The clinical course of chronic alcoholic pancreatitis often evolves into pancreatic fibrosis due to pancreatic stellate cell activation which is similar to the outcome of chronic alcoholic hepatitis leading to liver fibrosis and cirrhosis. The mechanisms of stellate cell activation both in the pancreas and in the liver likely involve direct activation by alcohol and its metabolites and pro-inflammatory mediators. In addition to the pro-inflammatory mediators, transforming factor-β (TGFβ) is a major regulator of collagen production in stellate cells [21
]. We have previously reported that alcohol treatment of monocytes results in both induction and augmentation of TGFβ production suggesting an inflammatory cell-mediated mechanisms for stellate cell activation [44
]. Thus, it is conceivable that monocyte-derived pro-inflammatory and pro-fibrinogenic cytokines contribute not only to the inflammation but also to fibrosis in chronic alcoholic pancreatitis.

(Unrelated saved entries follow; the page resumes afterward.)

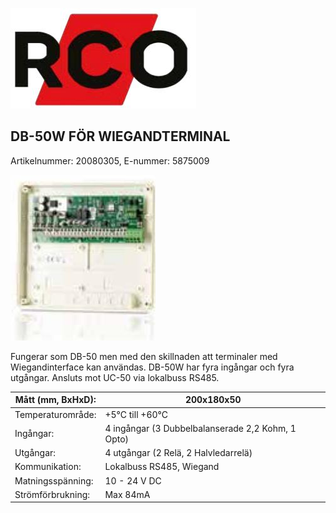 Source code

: ![](_page_0_Picture_0.jpeg)

## DB-50W FÖR WIEGANDTERMINAL

Artikelnummer: 20080305, E-nummer: 5875009

![](_page_0_Picture_3.jpeg)

Fungerar som DB-50 men med den skillnaden att terminaler med Wiegandinterface kan användas. DB-50W har fyra ingångar och fyra utgångar. Ansluts mot UC-50 via lokalbuss RS485.

| Mått (mm, BxHxD): | 200x180x50                                        |
|-------------------|---------------------------------------------------|
| Temperaturområde: | +5°C till +60°C                                   |
| Ingångar:         | 4 ingångar (3 Dubbelbalanserade 2,2 Kohm, 1 Opto) |
| Utgångar:         | 4 utgångar (2 Relä, 2 Halvledarrelä)              |
| Kommunikation:    | Lokalbuss RS485, Wiegand                          |
| Matningsspänning: | 10 - 24 V DC                                      |
| Strömförbrukning: | Max 84mA                                          |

In summary, we propose that alcohol may amplify inflammatory cell activation which is a potential mechanism contributing to alcoholic pancreatitis. In addition to the components of alcohol-induced pancreatitis elegantly summarized by Apte et al. [17
], we speculate that inflammatory cell activation can be induced by necrotic acinar cells and LPS from increased gut permeability after alcohol use (fig. ). These stimuli in combination with acute or chronic alcohol intake can increase inflammatory responses. Inflammatory cell recruitment and activation can induce a vicious cycle in the presence of ongoing alcohol-induced insult to stimulate local production of pro-inflammatory cytokines that may worsen pancreatic necrosis. In addition, inflammatory cell-derived pro-inflammatory cytokines and TGFβ will result in stellate cell activation leading to fibrosis in the pancreas.
The role of inflammatory responses in alcohol-induced pancreatitis.